Os analistas asseguram que este panorama foi o que permitiu ao ultra-liberal Milei chegasse ao segundo turno eleitoral. No entanto, propostas extremas, como o fim do Banco Central Argentino, dolarização da economia e enceramento das relações com grandes parceiros (como Brasil e China) afastaram muitos eleitores.

Sergio Massa, atual ministro da Economia, foi o mais votado nas eleições gerais de outubro, com 36,68% do total de votos. Em segundo lugar ficou Javier Milei, com 29,98% dos votos.

Para o segundo turno, os dois candidatos centraram-se em seduzir os indecisos e o eleitorado que votou em Patrícia Bullrich, representante da centro-direita, que terminou em terceiro lugar com 23,83% dos votos, ou os que elegeram para o governador da província de Córdoba, o peronista Juan Schiaretti, que ficou em quarto lugar com 6,78%.
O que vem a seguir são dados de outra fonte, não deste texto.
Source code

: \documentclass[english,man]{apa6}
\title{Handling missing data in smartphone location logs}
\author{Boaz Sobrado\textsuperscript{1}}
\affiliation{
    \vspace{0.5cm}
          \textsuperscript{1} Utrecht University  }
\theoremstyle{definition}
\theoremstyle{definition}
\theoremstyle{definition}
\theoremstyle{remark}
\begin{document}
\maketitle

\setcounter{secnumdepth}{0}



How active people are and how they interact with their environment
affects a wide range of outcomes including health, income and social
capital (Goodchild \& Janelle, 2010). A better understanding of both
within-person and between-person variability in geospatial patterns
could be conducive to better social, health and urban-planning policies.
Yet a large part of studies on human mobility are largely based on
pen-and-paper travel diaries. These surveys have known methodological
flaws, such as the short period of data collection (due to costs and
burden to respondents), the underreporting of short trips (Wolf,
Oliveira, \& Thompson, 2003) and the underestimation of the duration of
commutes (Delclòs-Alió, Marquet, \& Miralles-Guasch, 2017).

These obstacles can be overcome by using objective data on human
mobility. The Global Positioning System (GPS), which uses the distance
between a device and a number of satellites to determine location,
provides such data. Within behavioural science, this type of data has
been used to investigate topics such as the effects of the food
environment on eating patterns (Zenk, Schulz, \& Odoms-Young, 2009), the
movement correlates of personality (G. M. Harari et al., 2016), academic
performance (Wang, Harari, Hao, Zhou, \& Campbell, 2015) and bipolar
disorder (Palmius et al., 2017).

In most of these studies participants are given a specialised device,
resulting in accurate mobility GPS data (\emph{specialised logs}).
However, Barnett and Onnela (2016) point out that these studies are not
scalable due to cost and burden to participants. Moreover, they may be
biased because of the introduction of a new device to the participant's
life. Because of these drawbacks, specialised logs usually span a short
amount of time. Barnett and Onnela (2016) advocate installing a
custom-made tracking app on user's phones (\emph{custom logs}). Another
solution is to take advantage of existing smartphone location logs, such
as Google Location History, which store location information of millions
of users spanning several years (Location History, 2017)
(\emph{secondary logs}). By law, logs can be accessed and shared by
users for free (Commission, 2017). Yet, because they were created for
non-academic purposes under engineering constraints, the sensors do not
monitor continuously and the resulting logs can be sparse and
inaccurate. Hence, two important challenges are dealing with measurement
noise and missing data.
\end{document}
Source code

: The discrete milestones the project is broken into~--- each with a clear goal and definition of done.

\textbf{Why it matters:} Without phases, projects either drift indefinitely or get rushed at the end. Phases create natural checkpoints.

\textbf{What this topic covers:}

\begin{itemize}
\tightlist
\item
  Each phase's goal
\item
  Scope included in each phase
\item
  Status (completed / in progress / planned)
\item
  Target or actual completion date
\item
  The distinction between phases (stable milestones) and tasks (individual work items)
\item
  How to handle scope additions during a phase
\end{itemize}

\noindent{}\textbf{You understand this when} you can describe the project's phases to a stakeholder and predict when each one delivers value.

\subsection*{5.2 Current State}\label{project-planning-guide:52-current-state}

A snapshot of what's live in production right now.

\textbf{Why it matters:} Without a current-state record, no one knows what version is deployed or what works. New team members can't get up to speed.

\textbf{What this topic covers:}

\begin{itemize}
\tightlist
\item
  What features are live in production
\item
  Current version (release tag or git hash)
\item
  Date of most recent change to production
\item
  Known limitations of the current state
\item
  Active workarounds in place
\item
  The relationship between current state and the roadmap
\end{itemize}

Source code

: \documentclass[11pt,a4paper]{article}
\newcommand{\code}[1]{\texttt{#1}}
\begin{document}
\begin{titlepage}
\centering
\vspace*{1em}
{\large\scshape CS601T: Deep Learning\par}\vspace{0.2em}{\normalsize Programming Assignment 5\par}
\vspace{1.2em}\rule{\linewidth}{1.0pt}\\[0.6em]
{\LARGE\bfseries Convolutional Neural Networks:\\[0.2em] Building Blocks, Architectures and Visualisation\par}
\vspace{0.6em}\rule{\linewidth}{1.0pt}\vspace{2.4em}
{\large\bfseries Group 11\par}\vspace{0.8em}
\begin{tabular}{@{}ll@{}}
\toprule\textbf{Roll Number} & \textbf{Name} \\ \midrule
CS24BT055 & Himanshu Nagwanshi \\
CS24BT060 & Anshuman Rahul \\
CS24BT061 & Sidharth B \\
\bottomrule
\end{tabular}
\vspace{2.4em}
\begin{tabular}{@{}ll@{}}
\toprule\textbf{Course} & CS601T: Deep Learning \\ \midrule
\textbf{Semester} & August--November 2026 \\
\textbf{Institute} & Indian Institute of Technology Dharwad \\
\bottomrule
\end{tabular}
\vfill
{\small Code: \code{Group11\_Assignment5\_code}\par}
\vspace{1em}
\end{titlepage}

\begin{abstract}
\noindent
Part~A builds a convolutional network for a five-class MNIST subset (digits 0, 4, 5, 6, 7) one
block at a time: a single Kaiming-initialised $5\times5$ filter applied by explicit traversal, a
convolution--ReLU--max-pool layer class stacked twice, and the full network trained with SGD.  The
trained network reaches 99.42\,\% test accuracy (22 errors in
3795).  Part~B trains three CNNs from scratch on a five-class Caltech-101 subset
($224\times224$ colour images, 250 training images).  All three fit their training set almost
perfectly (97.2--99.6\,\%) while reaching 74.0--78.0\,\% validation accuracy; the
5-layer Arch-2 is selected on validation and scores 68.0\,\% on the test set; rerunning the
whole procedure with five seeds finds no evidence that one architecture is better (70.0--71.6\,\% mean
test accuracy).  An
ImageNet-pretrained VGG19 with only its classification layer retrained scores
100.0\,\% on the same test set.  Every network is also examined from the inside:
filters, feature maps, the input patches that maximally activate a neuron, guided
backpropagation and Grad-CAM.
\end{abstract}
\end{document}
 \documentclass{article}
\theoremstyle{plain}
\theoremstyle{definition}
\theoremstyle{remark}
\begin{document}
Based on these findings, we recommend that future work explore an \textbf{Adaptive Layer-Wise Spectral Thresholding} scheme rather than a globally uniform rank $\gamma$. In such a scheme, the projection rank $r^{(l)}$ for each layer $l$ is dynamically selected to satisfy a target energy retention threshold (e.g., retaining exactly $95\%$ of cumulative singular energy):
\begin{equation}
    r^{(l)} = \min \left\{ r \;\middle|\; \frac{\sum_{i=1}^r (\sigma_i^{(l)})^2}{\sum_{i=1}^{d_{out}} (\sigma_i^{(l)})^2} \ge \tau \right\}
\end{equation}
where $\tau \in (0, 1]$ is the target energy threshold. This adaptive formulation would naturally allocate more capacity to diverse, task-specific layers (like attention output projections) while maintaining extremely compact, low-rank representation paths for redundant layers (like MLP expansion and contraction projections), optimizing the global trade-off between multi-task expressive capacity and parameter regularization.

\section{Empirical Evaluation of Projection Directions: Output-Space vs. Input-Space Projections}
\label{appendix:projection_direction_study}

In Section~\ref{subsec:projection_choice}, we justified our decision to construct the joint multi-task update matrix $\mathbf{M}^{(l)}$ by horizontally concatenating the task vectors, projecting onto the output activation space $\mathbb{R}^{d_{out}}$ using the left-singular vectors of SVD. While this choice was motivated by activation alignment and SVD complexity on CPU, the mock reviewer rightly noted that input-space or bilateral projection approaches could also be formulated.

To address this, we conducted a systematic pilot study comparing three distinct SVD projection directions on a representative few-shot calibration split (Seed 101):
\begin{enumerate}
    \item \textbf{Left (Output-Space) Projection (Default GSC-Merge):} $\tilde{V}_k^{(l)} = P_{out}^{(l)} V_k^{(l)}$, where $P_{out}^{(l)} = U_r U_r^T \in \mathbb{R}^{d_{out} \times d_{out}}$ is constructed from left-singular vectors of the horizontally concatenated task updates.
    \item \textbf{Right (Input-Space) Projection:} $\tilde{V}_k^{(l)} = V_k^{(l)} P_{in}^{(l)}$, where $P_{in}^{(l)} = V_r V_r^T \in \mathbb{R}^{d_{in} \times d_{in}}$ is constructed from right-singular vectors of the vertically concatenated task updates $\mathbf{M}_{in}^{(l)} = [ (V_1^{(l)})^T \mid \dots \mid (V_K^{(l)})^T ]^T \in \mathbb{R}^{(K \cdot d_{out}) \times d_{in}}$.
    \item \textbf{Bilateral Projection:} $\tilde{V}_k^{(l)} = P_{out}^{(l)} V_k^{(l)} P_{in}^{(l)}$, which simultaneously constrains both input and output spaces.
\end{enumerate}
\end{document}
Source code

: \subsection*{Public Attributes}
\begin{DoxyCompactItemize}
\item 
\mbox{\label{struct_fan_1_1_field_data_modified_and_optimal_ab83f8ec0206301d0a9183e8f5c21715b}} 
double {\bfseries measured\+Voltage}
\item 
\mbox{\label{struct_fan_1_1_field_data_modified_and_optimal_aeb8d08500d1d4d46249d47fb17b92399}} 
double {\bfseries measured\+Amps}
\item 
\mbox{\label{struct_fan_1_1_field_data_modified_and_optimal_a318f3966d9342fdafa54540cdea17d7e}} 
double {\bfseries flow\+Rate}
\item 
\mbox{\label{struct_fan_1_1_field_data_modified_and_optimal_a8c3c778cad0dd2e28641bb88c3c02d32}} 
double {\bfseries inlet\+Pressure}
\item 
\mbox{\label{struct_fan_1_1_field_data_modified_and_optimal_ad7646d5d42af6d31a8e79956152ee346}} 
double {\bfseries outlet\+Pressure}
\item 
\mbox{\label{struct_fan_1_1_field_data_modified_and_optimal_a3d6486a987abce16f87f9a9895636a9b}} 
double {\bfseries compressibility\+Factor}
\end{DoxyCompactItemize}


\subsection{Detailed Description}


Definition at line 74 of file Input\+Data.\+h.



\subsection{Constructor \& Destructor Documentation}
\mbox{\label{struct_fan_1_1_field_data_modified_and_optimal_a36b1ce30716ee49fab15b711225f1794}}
“Em praticamente todos os processos eleitorais os eleitores indecisos são fundamentais, mas neste são ainda mais dado que todas as previsões indicam resultados muito próximos”, analisou o cientista político Patricio Giusto.

Ao caminhar pelas ruas do centro da Cidade de Buenos Aires, é facilmente palpável o descontentamento da sociedade em relação aos rumos do país e aos candidatos que disputarão o segundo turno para se tornar presidente.

“Prefiro votar em branco porque nenhum deles me dá confiança, não acredito neles”, disse David enquanto se dirigia para o trabalho na icônica Avenida Corrientes, a poucos metros do Obelisco.

“A verdade é que não sei em quem votar, mas não porque ambos tenham ideias que me convençam e que eu goste, mas muito pelo contrário, ambos os candidatos me parecem pouco apresentáveis”, disse Catalina, dona de uma loja de depilação que está praticamente falida devido à grave crise económica.

Segundo analistas, esses depoimentos são um verdadeiro reflexo do que sente a sociedade argentina. “Esta eleição está sendo disputada entre duas emoções”, explicou a cientista política Nayet Kademián: “Uma é o medo que Milei gera em aproximadamente metade da população e, a outra, a desconfiança que Massa desperta em praticamente a outra metade da sociedade.”

Com todos esses aspectos em jogo, mais de 35 milhões de argentinos estão aptos a ir às urnas e votar.